Free and happy: 5 advantages of being divorced...

  • It is simply impossible to prohibit loving a “third person” if you have failed to create comfort in your family. The most brutal administrative measures are powerless here.
    Treason is a destructive element.

    Let's take the most common situation: a woman lacks male attention. Next to her husband, she does not feel beautiful, desired, she forgets that she is capable of being liked, of awakening love and passion. And suddenly she meets a man who, unlike her husband, notices everything. For example, the fact that she still has a very good figure, girlish eyebrows, fluffy hair of a stunning color. In short, she will begin to be drawn to the “connoisseur”. A sort of “short decline” occurs. An affair and betrayal of your husband are quite possible here. But as soon as a woman understands her feelings and, most importantly, the reason why she cheated on her husband, she often tries to break up with both her husband and her lover. After all, betrayal, whatever one may say, destroys personality. Living in a state of duality is very difficult. This is extreme stress. And it is based on a strong feeling of guilt before her husband. And also - disappointment in oneself, especially if the woman is an integral person who is used to respecting herself. She is disgusted by the knowledge that she is capable of an unseemly act. Treason falls out of the scale of values ​​by which she is accustomed to evaluate her actions, thoughts, and feelings. It is for the sake of preserving herself as an individual that such a woman is ready to break off relations with both men.
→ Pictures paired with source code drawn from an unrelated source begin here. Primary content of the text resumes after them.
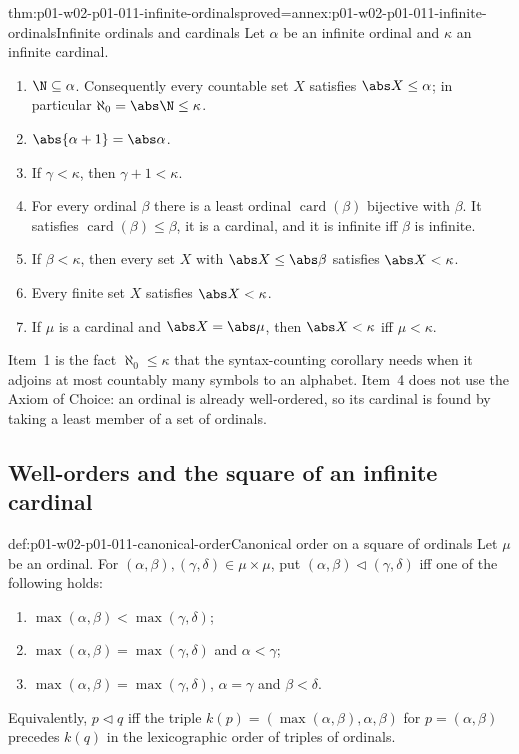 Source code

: \begin{hblemma}{thm:p01-w02-p01-011-infinite-ordinals}{proved=annex:p01-w02-p01-011-infinite-ordinals}{Infinite ordinals and cardinals}
Let \(\alpha\) be an infinite ordinal and \(\kappa\) an infinite cardinal.
\begin{enumerate}
  \item \(\N\subseteq\alpha\). Consequently every countable set \(X\)
        satisfies \(\abs X\leq\alpha\); in particular
        \(\aleph_0=\abs\N\leq\kappa\).
  \item \(\abs{\alpha+1}=\abs\alpha\).
  \item If \(\gamma<\kappa\), then \(\gamma+1<\kappa\).
  \item For every ordinal \(\beta\) there is a least ordinal
        \(\operatorname{card}(\beta)\) bijective with \(\beta\). It satisfies
        \(\operatorname{card}(\beta)\leq\beta\), it is a cardinal, and it is infinite iff
        \(\beta\) is infinite.
  \item If \(\beta<\kappa\), then every set \(X\) with
        \(\abs X\leq\abs\beta\) satisfies \(\abs X<\kappa\).
  \item Every finite set \(X\) satisfies \(\abs X<\kappa\).
  \item If \(\mu\) is a cardinal and \(\abs X=\abs\mu\), then
        \(\abs X<\kappa\) iff \(\mu<\kappa\).
\end{enumerate}
\end{hblemma}

Item~1 is the fact \(\aleph_0\leq\kappa\) that the syntax-counting
corollary needs when it adjoins at most countably many symbols to an
alphabet. Item~4 does not use the Axiom of Choice: an ordinal is already
well-ordered, so its cardinal is found by taking a least member of a set of
ordinals.

\subsection{Well-orders and the square of an infinite cardinal}
\label{sec:p01-w02-p01-011-square}

\begin{hbdefinition}{def:p01-w02-p01-011-canonical-order}{Canonical order on a square of ordinals}
Let \(\mu\) be an ordinal. For \((\alpha,\beta),(\gamma,\delta)\in\mu\times\mu\),
put \((\alpha,\beta)\lhd(\gamma,\delta)\) iff one of the following holds:
\begin{enumerate}
  \item \(\max(\alpha,\beta)<\max(\gamma,\delta)\);
  \item \(\max(\alpha,\beta)=\max(\gamma,\delta)\) and \(\alpha<\gamma\);
  \item \(\max(\alpha,\beta)=\max(\gamma,\delta)\), \(\alpha=\gamma\) and
        \(\beta<\delta\).
\end{enumerate}
Equivalently, \(p\lhd q\) iff the triple
\(k(p)=(\max(\alpha,\beta),\alpha,\beta)\) for \(p=(\alpha,\beta)\) precedes
\(k(q)\) in the lexicographic order of triples of ordinals.
\end{hbdefinition}

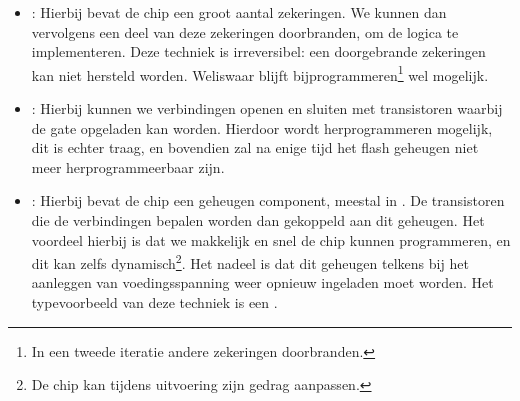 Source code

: \begin{itemize}
 \item {}: Hierbij bevat de chip een groot aantal zekeringen. We kunnen dan vervolgens een deel van deze zekeringen doorbranden, om de logica te implementeren. Deze techniek is irreversibel: een doorgebrande zekeringen kan niet hersteld worden. Weliswaar blijft bijprogrammeren\footnote{In een tweede iteratie andere zekeringen doorbranden.} wel mogelijk.
 \item {}: Hierbij kunnen we verbindingen openen en sluiten met transistoren waarbij de gate opgeladen kan worden. Hierdoor wordt herprogrammeren mogelijk, dit is echter traag, en bovendien zal na enige tijd het flash geheugen niet meer herprogrammeerbaar zijn.
 \item {}: Hierbij bevat de chip een geheugen component, meestal in . De transistoren die de verbindingen bepalen worden dan gekoppeld aan dit geheugen. Het voordeel hierbij is dat we makkelijk en snel de chip kunnen programmeren, en dit kan zelfs dynamisch\footnote{De chip kan tijdens uitvoering zijn gedrag aanpassen.}. Het nadeel is dat dit geheugen telkens bij het aanleggen van voedingsspanning weer opnieuw ingeladen moet worden. Het typevoorbeeld van deze techniek is een .%
\end{itemize}

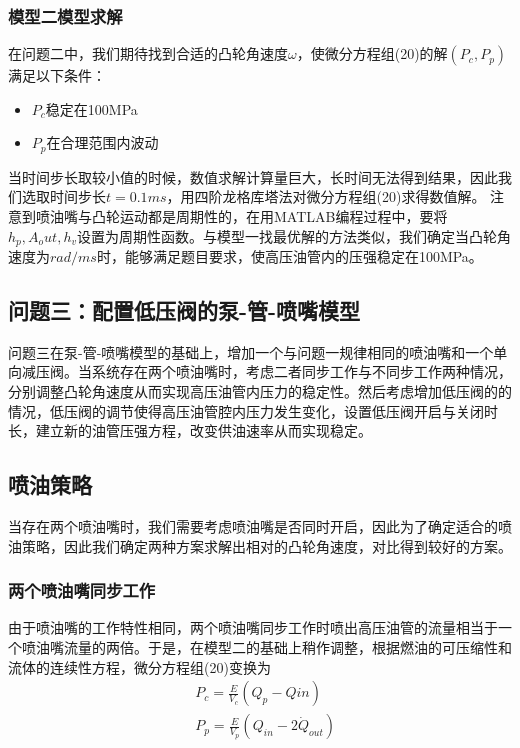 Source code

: \documentclass[withoutpreface,bwprint]{cumcmthesis} %
\begin{document}
			\subsubsection{模型二模型求解}
			在问题二中，我们期待找到合适的凸轮角速度$\omega$，使微分方程组(20)的解$(P_c,P_p)$满足以下条件：
			\begin{itemize}
				\item $P_c$稳定在100MPa
				\item $P_p$在合理范围内波动
			\end{itemize}
		
			当时间步长取较小值的时候，数值求解计算量巨大，长时间无法得到结果，因此我们选取时间步长$ t = 0.1ms$，用四阶龙格库塔法对微分方程组(20)求得数值解。
			注意到喷油嘴与凸轮运动都是周期性的，在用MATLAB编程过程中，要将$h_p,A_out,h_v$设置为周期性函数。与模型一找最优解的方法类似，我们确定当凸轮角速度为$rad/ms$时，能够满足题目要求，使高压油管内的压强稳定在100MPa。
						
			\subsection{问题三：配置低压阀的泵­-管-­喷嘴模型}
			问题三在泵-管-喷嘴模型的基础上，增加一个与问题一规律相同的喷油嘴和一个单向减压阀。当系统存在两个喷油嘴时，考虑二者同步工作与不同步工作两种情况，分别调整凸轮角速度从而实现高压油管内压力的稳定性。然后考虑增加低压阀的的情况，低压阀的调节使得高压油管腔内压力发生变化，设置低压阀开启与关闭时长，建立新的油管压强方程，改变供油速率从而实现稳定。
			
			\subsection{喷油策略}
			当存在两个喷油嘴时，我们需要考虑喷油嘴是否同时开启，因此为了确定适合的喷油策略，因此我们确定两种方案求解出相对的凸轮角速度，对比得到较好的方案。
			
			\subsubsection{两个喷油嘴同步工作}
			由于喷油嘴的工作特性相同，两个喷油嘴同步工作时喷出高压油管的流量相当于一个喷油嘴流量的两倍。于是，在模型二的基础上稍作调整，根据燃油的可压缩性和流体的连续性方程，微分方程组(20)变换为
			\begin{equation}
			\begin{aligned}
			&P_c=\frac{E}{V_c}(Q_p-Q{in}) \\
			&P_p=\frac{E}{V_p}(Q_{in}-2\dot Q_{out})
			\end{aligned}
			\end{equation}
			
\end{document}
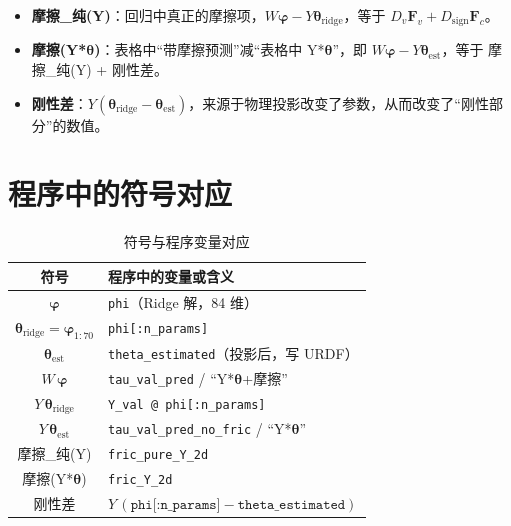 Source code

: \documentclass[12pt,a4paper]{article}
\begin{document}
\begin{itemize}[leftmargin=*]
  \item \textbf{摩擦\_纯(Y)}：回归中真正的摩擦项，$W\bm{\varphi} - Y\bm{\theta}_{\mathrm{ridge}}$，等于 $D_v\bm{F}_v + D_{\mathrm{sign}}\bm{F}_c$。
  \item \textbf{摩擦(Y*$\bm{\theta}$)}：表格中``带摩擦预测''减``表格中 Y*$\bm{\theta}$''，即 $W\bm{\varphi} - Y\bm{\theta}_{\mathrm{est}}$，等于 摩擦\_纯(Y) + 刚性差。
  \item \textbf{刚性差}：$Y(\bm{\theta}_{\mathrm{ridge}} - \bm{\theta}_{\mathrm{est}})$，来源于物理投影改变了参数，从而改变了``刚性部分''的数值。
\end{itemize}

\section{程序中的符号对应}

\begin{table}[h]
  \centering
  \caption{符号与程序变量对应}
  \begin{tabular}{cl}
    \toprule
    符号 & 程序中的变量或含义 \\
    \midrule
    $\bm{\varphi}$ & \texttt{phi}（Ridge 解，84 维） \\
    $\bm{\theta}_{\mathrm{ridge}} = \bm{\varphi}_{1:70}$ & \texttt{phi[:n\_params]} \\
    $\bm{\theta}_{\mathrm{est}}$ & \texttt{theta\_estimated}（投影后，写 URDF） \\
    $W\,\bm{\varphi}$ & \texttt{tau\_val\_pred} / ``Y*$\bm{\theta}$+摩擦'' \\
    $Y\,\bm{\theta}_{\mathrm{ridge}}$ & \texttt{Y\_val @ phi[:n\_params]} \\
    $Y\,\bm{\theta}_{\mathrm{est}}$ & \texttt{tau\_val\_pred\_no\_fric} / ``Y*$\bm{\theta}$'' \\
    摩擦\_纯(Y) & \texttt{fric\_pure\_Y\_2d} \\
    摩擦(Y*$\bm{\theta}$) & \texttt{fric\_Y\_2d} \\
    刚性差 & $Y\,(\texttt{phi[:n\_params]} - \texttt{theta\_estimated})$ \\
    \bottomrule
  \end{tabular}
\end{table}

\end{document}
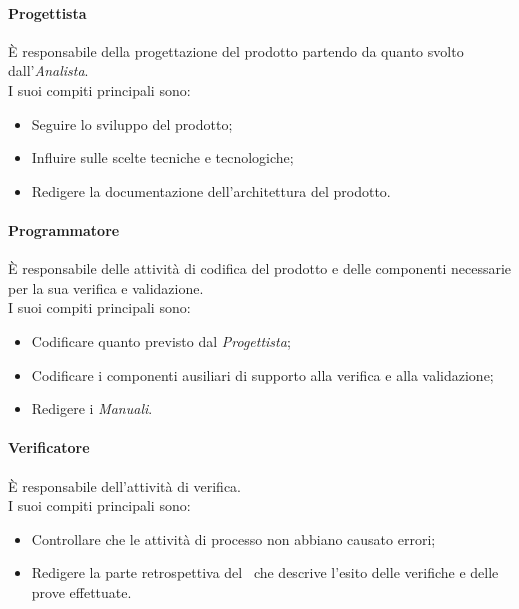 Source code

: \paragraph*{Progettista}
È responsabile della progettazione del prodotto partendo da quanto svolto dall'\textit{Analista}.\\
I suoi compiti principali sono:
\begin{itemize}
	\item Seguire lo sviluppo del prodotto;
	\item Influire sulle scelte tecniche e tecnologiche;
	\item Redigere la documentazione dell'architettura del prodotto.
\end{itemize}

\paragraph*{Programmatore}
È responsabile delle attività di codifica del prodotto e delle componenti necessarie per la sua verifica e validazione.\\
I suoi compiti principali sono:
\begin{itemize}
	\item Codificare quanto previsto dal \textit{Progettista};
	\item Codificare i componenti ausiliari di supporto alla verifica e alla validazione;
	\item Redigere i \textit{Manuali}.
\end{itemize}

\paragraph*{Verificatore}
È responsabile dell'attività di verifica.\\
I suoi compiti principali sono:
\begin{itemize}
	\item Controllare che le attività di processo non abbiano causato errori;
	\item Redigere la parte retrospettiva del \PdQv\ che descrive l'esito delle verifiche e delle prove effettuate.
\end{itemize}

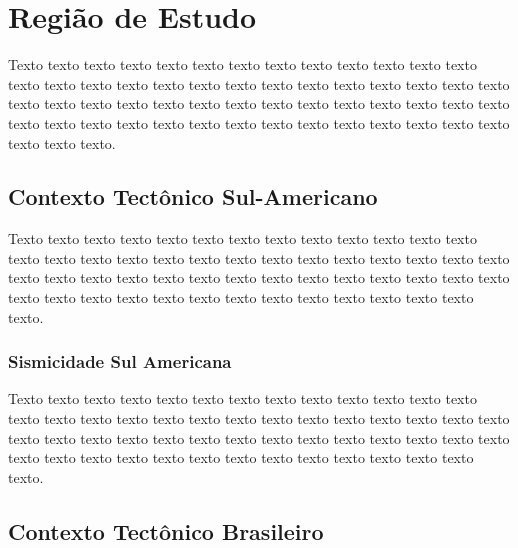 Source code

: \chapter{Região de Estudo}
\label{cap:regiao_de_estudo}

Texto texto texto texto texto texto texto texto texto texto texto texto texto
texto texto texto texto texto texto texto texto texto texto texto texto texto
texto texto texto texto texto texto texto texto texto texto texto texto texto
texto texto texto texto texto texto texto texto texto texto texto texto texto
texto texto texto texto texto texto.

\section{Contexto Tectônico Sul-Americano}
\label{sec:03_america_do_sul}

Texto texto texto texto texto texto texto texto texto texto texto texto texto
texto texto texto texto texto texto texto texto texto texto texto texto texto
texto texto texto texto texto texto texto texto texto texto texto texto texto
texto texto texto texto texto texto texto texto texto texto texto texto texto
texto texto texto.


\subsection{Sismicidade Sul Americana}
\label{sec:03_america_do_sul_seismicity}

Texto texto texto texto texto texto texto texto texto texto texto texto texto
texto texto texto texto texto texto texto texto texto texto texto texto texto
texto texto texto texto texto texto texto texto texto texto texto texto texto
texto texto texto texto texto texto texto texto texto texto texto texto texto
texto texto texto.


\section{Contexto Tectônico Brasileiro}
\label{sec:fundamentos}

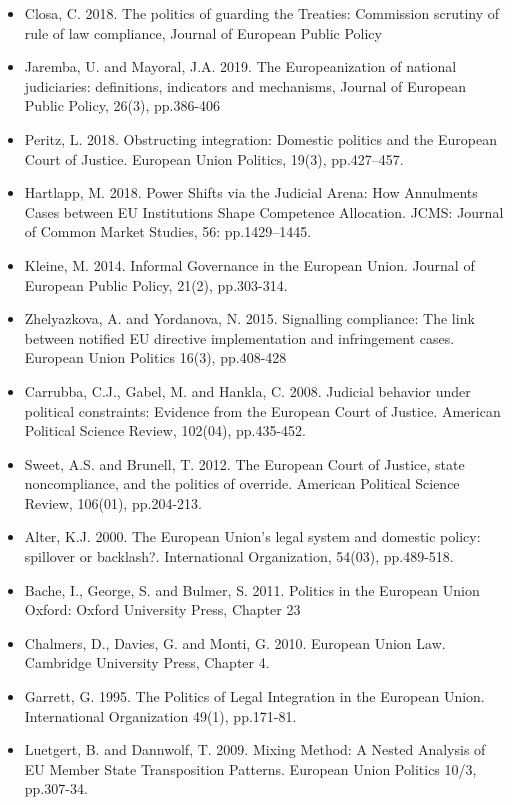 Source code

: \begin{itemize}
	\item Closa, C. 2018. The politics of guarding the Treaties: Commission scrutiny of rule of law compliance, Journal of European Public Policy
	\item Jaremba, U. and Mayoral, J.A. 2019. The Europeanization of national judiciaries: definitions, indicators and mechanisms, Journal of European Public Policy, 26(3), pp.386-406
	\item Peritz, L. 2018. Obstructing integration: Domestic politics and the European Court of Justice. European Union Politics, 19(3), pp.427–457.
	\item Hartlapp, M. 2018. Power Shifts via the Judicial Arena: How Annulments Cases between EU Institutions Shape Competence Allocation. JCMS: Journal of Common Market Studies, 56: pp.1429–1445.
	\item Kleine, M. 2014. Informal Governance in the European Union. Journal of European Public Policy, 21(2), pp.303-314.
	\item Zhelyazkova, A. and Yordanova, N. 2015. Signalling compliance: The link between notified EU directive implementation and infringement cases. European Union Politics 16(3), pp.408-428
	\item Carrubba, C.J., Gabel, M. and Hankla, C. 2008. Judicial behavior under political constraints: Evidence from the European Court of Justice. American Political Science Review, 102(04), pp.435-452. 
	\item Sweet, A.S. and Brunell, T. 2012. The European Court of Justice, state noncompliance, and the politics of override. American Political Science Review, 106(01), pp.204-213.
	\item Alter, K.J. 2000. The European Union's legal system and domestic policy: spillover or backlash?. International Organization, 54(03), pp.489-518.
	\item Bache, I., George, S. and Bulmer, S. 2011. Politics in the European Union Oxford: Oxford University Press, Chapter 23	
	\item Chalmers, D., Davies, G. and Monti, G. 2010. European Union Law. Cambridge University Press, Chapter 4.
	\item Garrett, G. 1995. The Politics of Legal Integration in the European Union. International Organization 49(1), pp.171-81.
	\item Luetgert, B. and Dannwolf, T. 2009. Mixing Method: A Nested Analysis of EU Member State Transposition Patterns. European Union Politics 10/3, pp.307-34.

\end{itemize}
  • My husband beat me, what should I do?

    In case of beating by her husband, the wife has every right to go to the police station for her protection. In this case, the aggressor is taken away at the police station, to keep the woman calm, but for a certain time.

    If, nevertheless, there is a fact of beating, even to the mildest degree, it is necessary to urgently seek medical help at the hospital where the fact of beating is recorded, undergo a forensic medical examination on this fact, and at the police station, seek the fact of initiation of a criminal case.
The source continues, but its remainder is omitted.